Count up the lines below where the word "anime" shows up, and respond with the number alone.

━━━━━ Extracted information

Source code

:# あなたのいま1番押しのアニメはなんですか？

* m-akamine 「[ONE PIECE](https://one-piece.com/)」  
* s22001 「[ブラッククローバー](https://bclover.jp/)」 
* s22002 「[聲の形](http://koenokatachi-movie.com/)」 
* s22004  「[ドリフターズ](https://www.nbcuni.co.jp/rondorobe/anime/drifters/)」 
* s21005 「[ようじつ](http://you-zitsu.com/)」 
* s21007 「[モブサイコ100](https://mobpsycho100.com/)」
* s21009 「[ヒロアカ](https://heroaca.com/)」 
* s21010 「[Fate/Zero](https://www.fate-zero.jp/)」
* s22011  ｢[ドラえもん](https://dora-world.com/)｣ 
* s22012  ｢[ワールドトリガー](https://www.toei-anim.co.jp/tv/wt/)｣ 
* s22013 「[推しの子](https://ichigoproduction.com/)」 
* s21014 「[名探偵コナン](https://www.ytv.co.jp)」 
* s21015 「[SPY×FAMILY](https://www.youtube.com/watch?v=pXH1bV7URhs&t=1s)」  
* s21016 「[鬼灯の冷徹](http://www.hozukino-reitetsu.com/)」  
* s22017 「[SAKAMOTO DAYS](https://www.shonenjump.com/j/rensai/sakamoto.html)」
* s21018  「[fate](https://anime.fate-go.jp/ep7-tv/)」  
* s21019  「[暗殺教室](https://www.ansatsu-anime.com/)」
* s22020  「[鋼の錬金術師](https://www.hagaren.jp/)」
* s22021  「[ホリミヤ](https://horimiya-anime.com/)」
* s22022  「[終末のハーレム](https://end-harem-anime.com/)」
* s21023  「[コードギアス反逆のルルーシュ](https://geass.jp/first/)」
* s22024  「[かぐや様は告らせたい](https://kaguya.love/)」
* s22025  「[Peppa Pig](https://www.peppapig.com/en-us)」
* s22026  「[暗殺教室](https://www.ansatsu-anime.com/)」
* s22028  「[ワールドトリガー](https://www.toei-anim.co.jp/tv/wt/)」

━━━━━━━━━━

| Solution |
6